ABOUT THIS EXERCISE:
Count lines, not occurrences: report how many lines in the records hold the string "caption", and nothing else.

RECORDS PROVIDED START

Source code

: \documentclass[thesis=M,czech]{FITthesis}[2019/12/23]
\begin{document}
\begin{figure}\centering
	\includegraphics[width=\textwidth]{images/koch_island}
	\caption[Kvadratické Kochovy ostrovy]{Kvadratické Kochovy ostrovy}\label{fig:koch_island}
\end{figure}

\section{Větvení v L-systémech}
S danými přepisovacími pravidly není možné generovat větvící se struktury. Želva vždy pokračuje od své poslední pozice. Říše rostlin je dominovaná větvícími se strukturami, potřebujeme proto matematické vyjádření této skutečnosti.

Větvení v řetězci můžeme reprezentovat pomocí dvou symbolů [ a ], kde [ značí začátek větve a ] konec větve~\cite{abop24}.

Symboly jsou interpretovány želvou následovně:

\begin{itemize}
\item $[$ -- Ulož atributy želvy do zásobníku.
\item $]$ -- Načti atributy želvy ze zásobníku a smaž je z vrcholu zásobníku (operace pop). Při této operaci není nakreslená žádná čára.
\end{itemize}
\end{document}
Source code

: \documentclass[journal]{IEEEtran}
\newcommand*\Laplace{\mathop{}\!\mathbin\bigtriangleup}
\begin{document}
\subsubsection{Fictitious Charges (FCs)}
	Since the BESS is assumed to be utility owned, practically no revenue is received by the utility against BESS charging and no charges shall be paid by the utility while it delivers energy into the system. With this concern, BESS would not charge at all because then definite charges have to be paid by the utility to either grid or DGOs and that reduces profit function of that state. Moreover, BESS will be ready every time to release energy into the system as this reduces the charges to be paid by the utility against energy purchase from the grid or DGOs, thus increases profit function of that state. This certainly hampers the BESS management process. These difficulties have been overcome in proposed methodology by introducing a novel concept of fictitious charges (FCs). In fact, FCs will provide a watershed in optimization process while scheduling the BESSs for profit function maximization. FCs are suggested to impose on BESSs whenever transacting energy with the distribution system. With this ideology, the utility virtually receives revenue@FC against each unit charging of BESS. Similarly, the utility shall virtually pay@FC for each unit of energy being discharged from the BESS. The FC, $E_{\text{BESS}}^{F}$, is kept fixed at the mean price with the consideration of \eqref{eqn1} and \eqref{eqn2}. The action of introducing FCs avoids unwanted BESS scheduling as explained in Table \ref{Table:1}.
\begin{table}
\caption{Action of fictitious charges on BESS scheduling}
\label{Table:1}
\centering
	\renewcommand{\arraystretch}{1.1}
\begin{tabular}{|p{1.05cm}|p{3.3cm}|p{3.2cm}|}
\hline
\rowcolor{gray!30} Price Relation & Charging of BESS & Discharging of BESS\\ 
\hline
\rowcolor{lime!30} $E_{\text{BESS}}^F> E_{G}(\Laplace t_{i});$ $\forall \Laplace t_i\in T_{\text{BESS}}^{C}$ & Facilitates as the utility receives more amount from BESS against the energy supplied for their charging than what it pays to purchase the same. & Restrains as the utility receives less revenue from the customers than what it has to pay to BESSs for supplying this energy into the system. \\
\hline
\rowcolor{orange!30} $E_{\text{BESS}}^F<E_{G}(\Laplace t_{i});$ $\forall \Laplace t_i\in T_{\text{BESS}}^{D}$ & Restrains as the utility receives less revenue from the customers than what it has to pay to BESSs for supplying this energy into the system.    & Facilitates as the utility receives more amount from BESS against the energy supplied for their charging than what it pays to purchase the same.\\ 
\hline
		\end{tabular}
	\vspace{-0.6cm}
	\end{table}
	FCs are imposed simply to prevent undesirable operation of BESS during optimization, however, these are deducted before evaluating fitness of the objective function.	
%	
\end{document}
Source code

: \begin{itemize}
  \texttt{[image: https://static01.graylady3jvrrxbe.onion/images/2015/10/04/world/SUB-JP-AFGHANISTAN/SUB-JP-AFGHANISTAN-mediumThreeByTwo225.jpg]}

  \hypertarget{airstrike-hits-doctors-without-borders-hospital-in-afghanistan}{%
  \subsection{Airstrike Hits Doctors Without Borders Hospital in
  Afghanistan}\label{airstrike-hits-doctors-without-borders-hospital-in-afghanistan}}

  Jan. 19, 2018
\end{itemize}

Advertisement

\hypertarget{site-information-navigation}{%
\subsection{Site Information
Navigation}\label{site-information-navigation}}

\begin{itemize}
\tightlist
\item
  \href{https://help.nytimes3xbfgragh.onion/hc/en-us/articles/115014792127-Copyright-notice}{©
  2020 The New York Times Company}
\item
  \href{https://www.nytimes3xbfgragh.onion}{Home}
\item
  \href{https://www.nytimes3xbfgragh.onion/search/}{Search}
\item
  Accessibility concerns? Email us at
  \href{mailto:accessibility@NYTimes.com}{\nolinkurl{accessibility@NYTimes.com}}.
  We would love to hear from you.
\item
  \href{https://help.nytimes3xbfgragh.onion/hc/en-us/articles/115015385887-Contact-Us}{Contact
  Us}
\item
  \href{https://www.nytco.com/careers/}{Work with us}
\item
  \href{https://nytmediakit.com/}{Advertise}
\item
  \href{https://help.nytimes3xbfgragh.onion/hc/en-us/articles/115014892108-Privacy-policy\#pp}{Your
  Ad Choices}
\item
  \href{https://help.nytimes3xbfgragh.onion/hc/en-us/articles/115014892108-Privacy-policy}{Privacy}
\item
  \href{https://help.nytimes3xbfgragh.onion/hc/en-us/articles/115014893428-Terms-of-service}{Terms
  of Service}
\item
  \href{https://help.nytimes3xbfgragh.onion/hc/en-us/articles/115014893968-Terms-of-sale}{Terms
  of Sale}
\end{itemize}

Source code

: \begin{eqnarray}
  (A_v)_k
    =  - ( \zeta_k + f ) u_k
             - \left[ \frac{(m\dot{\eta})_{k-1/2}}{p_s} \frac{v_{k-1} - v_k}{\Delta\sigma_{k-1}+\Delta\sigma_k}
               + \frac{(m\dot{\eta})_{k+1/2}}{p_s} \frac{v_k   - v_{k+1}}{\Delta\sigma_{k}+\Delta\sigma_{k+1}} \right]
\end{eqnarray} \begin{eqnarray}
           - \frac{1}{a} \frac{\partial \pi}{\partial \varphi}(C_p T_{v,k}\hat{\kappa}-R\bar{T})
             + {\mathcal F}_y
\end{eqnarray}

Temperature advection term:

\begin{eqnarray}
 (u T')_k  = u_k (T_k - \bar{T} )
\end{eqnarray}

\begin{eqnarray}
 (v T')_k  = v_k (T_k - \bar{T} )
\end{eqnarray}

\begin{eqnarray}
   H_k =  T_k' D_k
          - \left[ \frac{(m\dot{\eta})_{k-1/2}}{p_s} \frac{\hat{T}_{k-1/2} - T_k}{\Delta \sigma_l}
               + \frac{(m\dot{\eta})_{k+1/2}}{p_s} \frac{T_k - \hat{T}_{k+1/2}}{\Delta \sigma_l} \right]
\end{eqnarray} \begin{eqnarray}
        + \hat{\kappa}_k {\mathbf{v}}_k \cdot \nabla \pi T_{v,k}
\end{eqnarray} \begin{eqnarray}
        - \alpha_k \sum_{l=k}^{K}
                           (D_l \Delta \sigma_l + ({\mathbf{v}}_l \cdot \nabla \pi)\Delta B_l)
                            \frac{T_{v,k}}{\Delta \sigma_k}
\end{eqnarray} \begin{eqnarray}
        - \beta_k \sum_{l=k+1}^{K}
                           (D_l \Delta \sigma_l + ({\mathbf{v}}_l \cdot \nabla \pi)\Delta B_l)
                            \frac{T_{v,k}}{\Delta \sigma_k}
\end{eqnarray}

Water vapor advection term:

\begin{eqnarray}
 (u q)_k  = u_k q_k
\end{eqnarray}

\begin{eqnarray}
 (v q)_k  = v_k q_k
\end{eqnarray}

RECORDS PROVIDED END

REPLY:
2